Raise the Early Retirement Age
November 11, 2010
In December, President Obama's fiscal responsibility commission will recommend ways to fix long-term federal budget shortfalls, very likely including changes to Social Security. At that time, Congress should consider a reform that could increase retirement incomes while boosting the economy and federal tax revenues: gradually raising Social Security's early retirement age of 62, says Andrew G. Biggs, a resident scholar at the American Enterprise Institute.
- Today, 62 is the most common age of retirement.
- With a typical 62-year-old likely to live to age 83, an individual now spends roughly one-third of his adult life in retirement.
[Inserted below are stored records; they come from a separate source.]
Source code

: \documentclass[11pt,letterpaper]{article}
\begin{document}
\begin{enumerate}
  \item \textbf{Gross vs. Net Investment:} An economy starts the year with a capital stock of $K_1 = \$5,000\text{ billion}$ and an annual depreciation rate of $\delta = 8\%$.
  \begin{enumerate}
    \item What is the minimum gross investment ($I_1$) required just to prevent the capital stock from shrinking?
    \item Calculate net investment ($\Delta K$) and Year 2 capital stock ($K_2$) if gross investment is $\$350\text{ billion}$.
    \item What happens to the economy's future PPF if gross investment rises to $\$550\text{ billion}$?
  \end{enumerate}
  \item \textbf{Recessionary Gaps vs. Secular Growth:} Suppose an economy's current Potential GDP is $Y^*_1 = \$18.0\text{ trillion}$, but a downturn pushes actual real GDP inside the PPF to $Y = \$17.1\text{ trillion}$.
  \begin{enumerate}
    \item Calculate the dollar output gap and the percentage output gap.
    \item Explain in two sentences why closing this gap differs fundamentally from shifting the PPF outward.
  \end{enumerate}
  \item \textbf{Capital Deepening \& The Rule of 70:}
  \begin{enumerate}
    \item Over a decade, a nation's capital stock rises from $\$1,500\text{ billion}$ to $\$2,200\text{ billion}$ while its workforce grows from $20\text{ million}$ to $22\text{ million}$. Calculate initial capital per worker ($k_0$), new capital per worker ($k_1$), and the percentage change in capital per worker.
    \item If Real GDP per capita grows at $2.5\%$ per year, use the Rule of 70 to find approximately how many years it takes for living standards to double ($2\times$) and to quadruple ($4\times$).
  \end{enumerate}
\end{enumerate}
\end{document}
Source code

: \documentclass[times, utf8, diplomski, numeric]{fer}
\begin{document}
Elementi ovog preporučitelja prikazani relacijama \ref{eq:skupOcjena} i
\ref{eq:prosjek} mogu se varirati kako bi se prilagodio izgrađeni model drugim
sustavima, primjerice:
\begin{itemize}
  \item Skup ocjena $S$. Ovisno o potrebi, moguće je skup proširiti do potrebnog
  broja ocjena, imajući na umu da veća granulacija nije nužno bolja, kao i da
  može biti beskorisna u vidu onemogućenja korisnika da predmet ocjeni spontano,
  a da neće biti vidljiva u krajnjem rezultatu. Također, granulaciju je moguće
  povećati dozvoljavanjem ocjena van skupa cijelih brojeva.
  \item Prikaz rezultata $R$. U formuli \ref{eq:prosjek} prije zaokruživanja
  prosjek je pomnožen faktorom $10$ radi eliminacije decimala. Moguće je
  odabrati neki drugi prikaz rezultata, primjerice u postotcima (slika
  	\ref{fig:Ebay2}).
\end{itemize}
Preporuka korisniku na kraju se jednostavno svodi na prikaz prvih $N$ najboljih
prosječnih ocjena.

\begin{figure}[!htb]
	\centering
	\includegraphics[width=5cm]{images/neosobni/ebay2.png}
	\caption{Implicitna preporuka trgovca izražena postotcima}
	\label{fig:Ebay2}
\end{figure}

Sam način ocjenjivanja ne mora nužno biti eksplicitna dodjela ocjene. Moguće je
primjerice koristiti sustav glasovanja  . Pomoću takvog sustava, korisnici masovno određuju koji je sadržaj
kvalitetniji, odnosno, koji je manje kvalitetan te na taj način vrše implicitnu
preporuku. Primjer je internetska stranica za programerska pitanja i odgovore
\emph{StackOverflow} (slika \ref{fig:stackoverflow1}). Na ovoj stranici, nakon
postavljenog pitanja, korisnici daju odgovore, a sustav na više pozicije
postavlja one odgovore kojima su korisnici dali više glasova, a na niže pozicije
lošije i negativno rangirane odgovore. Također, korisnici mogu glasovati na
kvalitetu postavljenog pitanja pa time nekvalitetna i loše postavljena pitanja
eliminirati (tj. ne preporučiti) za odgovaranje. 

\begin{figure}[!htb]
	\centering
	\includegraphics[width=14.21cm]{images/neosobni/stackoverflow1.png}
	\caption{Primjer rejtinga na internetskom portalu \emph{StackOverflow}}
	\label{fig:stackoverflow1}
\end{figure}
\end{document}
- Many people claim Social Security benefits at age 62 without considering that doing so reduces monthly benefits by about 25 percent for life.
- Without early retirement, poverty among retirees over the age of 65 would be about one-fifth lower.
Increasing the retirement age also would help the economy and the federal budget by increasing the nation's annual gross domestic product by hundreds of billions of dollars, says Biggs.
Some people, of course, aren't physically able to work past 62 or can't find a job. But in general, early retirees are neither less healthy nor less wealthy than later retirees.
- The Congressional Budget Office found that only about 15 percent of early retirees cite either losing a job or health problems as their reason for leaving the workforce.
- Likewise, more than 80 percent of individuals aged 55 through 64 report being in good to excellent health, according to the National Center for Health Statistics.